Mainboard ist ein Asus P5K.

Ab und zu bootet der Rechner einfach nicht. Man drückt auf den Power Knopf. Die Lüfter laufen an, ich höre die Festplatten aufsummen, aber die Power LED des Rechners bleibt dunkel. Vor zwei Wochen habe ich den Rechner überhaupt nicht mehr anbekommen. Habe dann alles unwichtige aus dem Rechner ausgebaut, Netzteil durch ein anderes ersetzt, Bios resettet. Der Rechner bootete trotzdem nicht. Hab die Kiste dann abgeklemmt und etwa 5 Tage stehen lassen. Dannach ging die wieder.

Etwa eine Woche ging alles gut, bis jetzt das Problem wieder aufgetaucht ist. Momentan reicht es der Kiste aus, wenn man einfach lange auf den Power Knopf drückt, damit der Rechner wieder ausgeht. Wenn man ihn dann wieder einschaltet, dann bootet er ohne Probleme durch.

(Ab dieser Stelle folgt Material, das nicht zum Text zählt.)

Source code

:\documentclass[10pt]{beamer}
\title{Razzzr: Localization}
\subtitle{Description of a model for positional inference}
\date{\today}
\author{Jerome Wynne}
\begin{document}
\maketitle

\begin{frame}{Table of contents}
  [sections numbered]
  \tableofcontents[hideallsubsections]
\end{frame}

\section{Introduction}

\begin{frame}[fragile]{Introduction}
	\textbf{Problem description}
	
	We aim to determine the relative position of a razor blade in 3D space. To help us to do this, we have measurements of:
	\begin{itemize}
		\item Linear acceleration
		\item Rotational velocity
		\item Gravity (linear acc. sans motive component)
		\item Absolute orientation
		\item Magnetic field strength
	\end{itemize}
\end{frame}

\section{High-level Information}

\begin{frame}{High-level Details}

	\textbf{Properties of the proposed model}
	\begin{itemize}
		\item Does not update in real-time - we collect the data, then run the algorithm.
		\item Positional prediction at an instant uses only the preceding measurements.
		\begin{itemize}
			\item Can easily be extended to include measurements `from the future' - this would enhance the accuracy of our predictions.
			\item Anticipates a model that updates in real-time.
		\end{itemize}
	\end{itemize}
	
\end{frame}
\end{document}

Habt ihr eventuell eine Idee, was da schief laufen könnte?


----------



## DJTrancelight (13. März 2009)

Hi,

ich vermute deine Angaben reichen nicht, denn bei mir war es ein anderer Übeltäter, den du hier nicht aufgelistet hast. Bei mir blieb die HD-LED nicht aus, sondern sie leuchtete dauerhaft.

Was für eine Festplatte hast du eingebaut, oder sind es gar 2 wie bei mir? Ich habe eine abgeklemmt und den Rechner gestartet und er lief ganz normal (leider war das nicht die Betriebssystemplatte). Habe ich die andere (natürlich war das die C:Windows Platte) gab es wieder die Probleme. Image gemacht, neue Platte gekauft und der Rechner war repariert.

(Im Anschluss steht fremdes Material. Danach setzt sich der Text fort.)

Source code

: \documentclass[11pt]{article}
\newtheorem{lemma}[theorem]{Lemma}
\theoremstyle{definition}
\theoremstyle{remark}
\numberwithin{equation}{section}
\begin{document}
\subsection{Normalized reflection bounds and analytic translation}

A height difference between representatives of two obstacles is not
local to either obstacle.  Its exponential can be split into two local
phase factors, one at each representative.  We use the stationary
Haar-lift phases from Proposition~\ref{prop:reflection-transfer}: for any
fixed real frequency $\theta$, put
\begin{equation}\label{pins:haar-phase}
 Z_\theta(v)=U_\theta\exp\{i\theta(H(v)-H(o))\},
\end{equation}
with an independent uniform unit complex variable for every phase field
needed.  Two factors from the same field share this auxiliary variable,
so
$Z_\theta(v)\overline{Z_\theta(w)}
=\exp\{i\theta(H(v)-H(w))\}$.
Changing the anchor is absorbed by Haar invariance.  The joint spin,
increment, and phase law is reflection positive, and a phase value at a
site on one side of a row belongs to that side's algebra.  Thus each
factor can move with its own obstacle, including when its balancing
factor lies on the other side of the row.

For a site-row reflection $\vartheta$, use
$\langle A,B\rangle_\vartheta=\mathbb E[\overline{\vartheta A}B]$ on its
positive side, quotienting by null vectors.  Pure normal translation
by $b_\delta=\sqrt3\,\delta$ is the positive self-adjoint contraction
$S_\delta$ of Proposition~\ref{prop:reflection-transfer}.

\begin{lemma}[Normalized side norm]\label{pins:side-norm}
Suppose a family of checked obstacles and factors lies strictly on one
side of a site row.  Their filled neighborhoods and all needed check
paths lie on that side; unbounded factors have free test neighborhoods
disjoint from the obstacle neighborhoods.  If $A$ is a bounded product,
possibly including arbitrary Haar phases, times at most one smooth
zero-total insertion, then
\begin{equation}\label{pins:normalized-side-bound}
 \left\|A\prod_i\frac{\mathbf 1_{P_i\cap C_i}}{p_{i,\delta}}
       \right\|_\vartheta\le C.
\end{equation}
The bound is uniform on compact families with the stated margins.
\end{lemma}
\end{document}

Also, vermutlich ist bei dir auch die Festplatte defekt. Kann ja gut sein, da du ja schon alle möglichen Teile ausgetauscht hast.
Evtl. mit memtest32 den RAM testen.

Viel Glück.

Schöne Grüße
DJ Trancelight


----------



## port29 (13. März 2009)

Ja, die HD-LED leuchtet bei mir in so einem Fall auch. 

In dem Rechner sind insgesamt 7 Platten verbaut. Doch als ich den Rechner nicht starten konnte, habe ich alle abgeklemmt. Daran kann es also auch nicht liegen (zumindest nicht direkt)


----------



## chmee (13. März 2009)

Diese immer öfter auftretenden sporadischen Nicht-Starts erinnern mich an geplatzte Kondensatoren (  schon wieder ) auf dem Mainboard.

mfg chmee


----------



## port29 (13. März 2009)

Ja, aber das Mainboard ist "nur" 7 Monate alt. Dieser Rechner war auch nicht im Dauerbetrieb.


----------



## chmee (13. März 2009)

Ein Blick kann nicht schaden. Kreuz kaputt, aha.. Die sonstigen Standards getestet ? RAM nur einzeln laufen lassen oder nur mit einer HDD ? Fehlersuche durch Ausschlußverfahren. Oh, gerade gelesen, hast Du. Naja dieses 5 Tage stehen lassen offenbart doch einen Hitzefehler, der durch Abkühlung wieder in die Norm rutscht.. zB Isolatorflüssigkeit in einem Kondensator oder Widerstände.. Nach Schmauchspuren geguckt oder gerochen ?

mfg chmee


----------



## port29 (13. März 2009)

Naja, die Kondensatoren haben dieses Kreuz ja nicht mehr. Da sind diese Dinger drauf: http://www.pcstats.com/articleimages/200707/msip35plat_10.jpg

Den Arbeitsspeicher habe ich natürlich schon durchgetestet und den Rechner auch nur mit einem Modul versucht einzuschalten.

In dem Rechner sind eigentlich nur zwei Komponenten vorhanden, die ich nicht getauscht habe. Und zwar das Mainboard und die CPU.

Übrigens: Der Rechner hatte ab und zu einige Probleme mit der Soft Power Off gehabt. Wenn das OS den Rechner ausschalten wollte, ist eben der Rechner nur "halb" ausgegangen. Eben Power LED ist aus, der Rest rennt weiter.


----------



## DJTrancelight (13. März 2009)

7 Platten? Dann sprechen wir hier wohl eher über einen Server 

Ne, wenn du schon alles getestet hast bis auf Mainboard und CPU, dann muss dort der Fehler liegen. 7 Monate altes Board? Wo ist das Problem. Ich kenn einen, dem ist seine HD nach nur 4 Wochen hinüber gegangen.


----------



## chmee (13. März 2009)

Sind die Schalter und LEDs des Gehäuses wirklich richtig angeschlossen ?
Polung beachtet ?

mfg chmee


----------



## UncleB (13. März 2009)

Zum testen mal ein andres MB?
Weil ich hatte auch ein ähnliches Prob, nur dauerte es bei mir nich 5 Tage sondern 3-4 std....
Hab ein neues MB eingebaut und alles te wunderbar
Gruss


----------